• **WORK INSTRUCTION**
Return the entries exactly. Images are not part of the copy.

══ DATA TO PROCESS ══

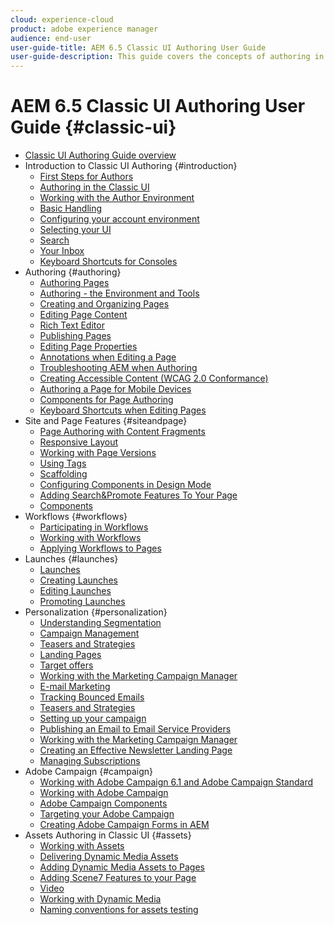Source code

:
 ```yaml
---
cloud: experience-cloud
product: adobe experience manager
audience: end-user
user-guide-title: AEM 6.5 Classic UI Authoring User Guide
user-guide-description: This guide covers the concepts of authoring in AEM in the classic user interface.
---
```


# AEM 6.5 Classic UI Authoring User Guide {#classic-ui}

+ [Classic UI Authoring Guide overview](home.md)
+ Introduction to Classic UI Authoring {#introduction}
    + [First Steps for Authors](classic-page-author-first-steps.md)
    + [Authoring in the Classic UI](classicui.md)
    + [Working with the Author Environment](author-env.md)
    + [Basic Handling](author-env-basic-handling.md)
    + [Configuring your account environment](author-env-user-props.md)
    + [Selecting your UI](author-env-select-ui.md)
    + [Search](author-env-search.md)
    + [Your Inbox](author-env-inbox.md)
    + [Keyboard Shortcuts for Consoles](author-env-keyboard-shortcuts.md)
+ Authoring {#authoring}
    + [Authoring Pages](classic-page-author.md)
    + [Authoring - the Environment and Tools](classic-page-author-env-tools.md)
    + [Creating and Organizing Pages](classic-page-author-manage-pages.md)
    + [Editing Page Content](classic-page-author-edit-content.md)
    + [Rich Text Editor](classic-page-author-rich-text-editor.md)
    + [Publishing Pages](classic-page-author-publish-pages.md)
    + [Editing Page Properties](classic-page-author-edit-page-properties.md)
    + [Annotations when Editing a Page](classic-page-author-annotations.md)
    + [Troubleshooting AEM when Authoring](classic-page-author-troubleshooting.md)
    + [Creating Accessible Content (WCAG 2.0 Conformance)](classic-page-author-accessible-content.md)
    + [Authoring a Page for Mobile Devices](classic-feature-mobile.md)
    + [Components for Page Authoring](classic-page-author-edit-mode.md)
    + [Keyboard Shortcuts when Editing Pages](classic-page-author-keyboard-shortcuts.md)
+ Site and Page Features {#siteandpage}
    + [Page Authoring with Content Fragments](classic-page-author-content-fragments.md)
    + [Responsive Layout](classic-page-author-responsive-layout.md)
    + [Working with Page Versions](classic-page-author-work-with-versions.md)
    + [Using Tags](classic-feature-tags.md)
    + [Scaffolding](classic-feature-scaffolding.md)
    + [Configuring Components in Design Mode](classic-page-author-design-mode.md)
    + [Adding Search&Promote Features To Your Page](classic-feature-search-promote.md)
    + [Components](classic-page-author-default-components.md)
+ Workflows {#workflows}
    + [Participating in Workflows](classic-workflows-participating.md)
    + [Working with Workflows](classic-workflows.md)
    + [Applying Workflows to Pages](classic-workflows-applying.md)
+ Launches {#launches}
    + [Launches](classic-launches.md)
    + [Creating Launches](classic-launches-creating.md)
    + [Editing Launches](classic-launches-editing.md)
    + [Promoting Launches](classic-launches-promoting.md)
+ Personalization {#personalization}
    + [Understanding Segmentation](classic-personalization-campaigns-segmentation.md)
    + [Campaign Management](classic-personalization-campaigns.md)
    + [Teasers and Strategies](classic-personalization-campaigns-teasers-strategy.md)
    + [Landing Pages](classic-personalization-campaigns-landingpage.md)
    + [Target offers](classic-personalization-campaigns-target-offers.md)
    + [Working with the Marketing Campaign Manager](classic-personalization-campaigns-mktg-manager.md)
    + [E-mail Marketing](classic-personalization-campaigns-email.md)
    + [Tracking Bounced Emails](classic-personalization-campaigns-email-tracking-bounces.md)
    + [Teasers and Strategies](classic-personalization-campaigns-teasers-strategy.md)
    + [Setting up your campaign](classic-personalization-campaigns-setting-up-your.md)
    + [Publishing an Email to Email Service Providers](classic-personalization-campaigns-email-newsletters.md)
    + [Working with the Marketing Campaign Manager](classic-personalization-campaigns-mktg-manager.md)
    + [Creating an Effective Newsletter Landing Page](classic-personalization-campaigns-email-landingpage.md)
    + [Managing Subscriptions](classic-personalization-campaigns-email-subscriptions.md)
+ Adobe Campaign {#campaign}
    + [Working with Adobe Campaign 6.1 and Adobe Campaign Standard](classic-personalization-ac-campaign.md)
    + [Working with Adobe Campaign](classic-personalization-ac.md)
    + [Adobe Campaign Components](classic-personalization-ac-components.md)
    + [Targeting your Adobe Campaign](classic-personalization-ac-target.md)
    + [Creating Adobe Campaign Forms in AEM](classic-personalization-ac-forms.md)
+ Assets Authoring in Classic UI {#assets}
    + [Working with Assets](classicui-assets.md)
    + [Delivering Dynamic Media Assets](dynamic-media-assets-delivering.md)
    + [Adding Dynamic Media Assets to Pages](dynamic-media-assets-adding-to-page.md)
    + [Adding Scene7 Features to your Page](manage-assets-classic-s7.md)
    + [Video](manage-assets-classic-s7-video.md)
    + [Working with Dynamic Media](dynamic-media-assets.md)
    + [Naming conventions for assets testing](asset-naming-conventions.md)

═══

• **REPLY**
Source code

:
 ```yaml
---
cloud: experience-cloud
product: adobe experience manager
audience: end-user
user-guide-title: AEM 6.5 Classic UI Authoring User Guide
user-guide-description: This guide covers the concepts of authoring in AEM in the classic user interface.
---
```


# AEM 6.5 Classic UI Authoring User Guide {#classic-ui}

+ [Classic UI Authoring Guide overview](home.md)
+ Introduction to Classic UI Authoring {#introduction}
    + [First Steps for Authors](classic-page-author-first-steps.md)
    + [Authoring in the Classic UI](classicui.md)
    + [Working with the Author Environment](author-env.md)
    + [Basic Handling](author-env-basic-handling.md)
    + [Configuring your account environment](author-env-user-props.md)
    + [Selecting your UI](author-env-select-ui.md)
    + [Search](author-env-search.md)
    + [Your Inbox](author-env-inbox.md)
    + [Keyboard Shortcuts for Consoles](author-env-keyboard-shortcuts.md)
+ Authoring {#authoring}
    + [Authoring Pages](classic-page-author.md)
    + [Authoring - the Environment and Tools](classic-page-author-env-tools.md)
    + [Creating and Organizing Pages](classic-page-author-manage-pages.md)
    + [Editing Page Content](classic-page-author-edit-content.md)
    + [Rich Text Editor](classic-page-author-rich-text-editor.md)
    + [Publishing Pages](classic-page-author-publish-pages.md)
    + [Editing Page Properties](classic-page-author-edit-page-properties.md)
    + [Annotations when Editing a Page](classic-page-author-annotations.md)
    + [Troubleshooting AEM when Authoring](classic-page-author-troubleshooting.md)
    + [Creating Accessible Content (WCAG 2.0 Conformance)](classic-page-author-accessible-content.md)
    + [Authoring a Page for Mobile Devices](classic-feature-mobile.md)
    + [Components for Page Authoring](classic-page-author-edit-mode.md)
    + [Keyboard Shortcuts when Editing Pages](classic-page-author-keyboard-shortcuts.md)
+ Site and Page Features {#siteandpage}
    + [Page Authoring with Content Fragments](classic-page-author-content-fragments.md)
    + [Responsive Layout](classic-page-author-responsive-layout.md)
    + [Working with Page Versions](classic-page-author-work-with-versions.md)
    + [Using Tags](classic-feature-tags.md)
    + [Scaffolding](classic-feature-scaffolding.md)
    + [Configuring Components in Design Mode](classic-page-author-design-mode.md)
    + [Adding Search&Promote Features To Your Page](classic-feature-search-promote.md)
    + [Components](classic-page-author-default-components.md)
+ Workflows {#workflows}
    + [Participating in Workflows](classic-workflows-participating.md)
    + [Working with Workflows](classic-workflows.md)
    + [Applying Workflows to Pages](classic-workflows-applying.md)
+ Launches {#launches}
    + [Launches](classic-launches.md)
    + [Creating Launches](classic-launches-creating.md)
    + [Editing Launches](classic-launches-editing.md)
    + [Promoting Launches](classic-launches-promoting.md)
+ Personalization {#personalization}
    + [Understanding Segmentation](classic-personalization-campaigns-segmentation.md)
    + [Campaign Management](classic-personalization-campaigns.md)
    + [Teasers and Strategies](classic-personalization-campaigns-teasers-strategy.md)
    + [Landing Pages](classic-personalization-campaigns-landingpage.md)
    + [Target offers](classic-personalization-campaigns-target-offers.md)
    + [Working with the Marketing Campaign Manager](classic-personalization-campaigns-mktg-manager.md)
    + [E-mail Marketing](classic-personalization-campaigns-email.md)
    + [Tracking Bounced Emails](classic-personalization-campaigns-email-tracking-bounces.md)
    + [Teasers and Strategies](classic-personalization-campaigns-teasers-strategy.md)
    + [Setting up your campaign](classic-personalization-campaigns-setting-up-your.md)
    + [Publishing an Email to Email Service Providers](classic-personalization-campaigns-email-newsletters.md)
    + [Working with the Marketing Campaign Manager](classic-personalization-campaigns-mktg-manager.md)
    + [Creating an Effective Newsletter Landing Page](classic-personalization-campaigns-email-landingpage.md)
    + [Managing Subscriptions](classic-personalization-campaigns-email-subscriptions.md)
+ Adobe Campaign {#campaign}
    + [Working with Adobe Campaign 6.1 and Adobe Campaign Standard](classic-personalization-ac-campaign.md)
    + [Working with Adobe Campaign](classic-personalization-ac.md)
    + [Adobe Campaign Components](classic-personalization-ac-components.md)
    + [Targeting your Adobe Campaign](classic-personalization-ac-target.md)
    + [Creating Adobe Campaign Forms in AEM](classic-personalization-ac-forms.md)
+ Assets Authoring in Classic UI {#assets}
    + [Working with Assets](classicui-assets.md)
    + [Delivering Dynamic Media Assets](dynamic-media-assets-delivering.md)
    + [Adding Dynamic Media Assets to Pages](dynamic-media-assets-adding-to-page.md)
    + [Adding Scene7 Features to your Page](manage-assets-classic-s7.md)
    + [Video](manage-assets-classic-s7-video.md)
    + [Working with Dynamic Media](dynamic-media-assets.md)
    + [Naming conventions for assets testing](asset-naming-conventions.md)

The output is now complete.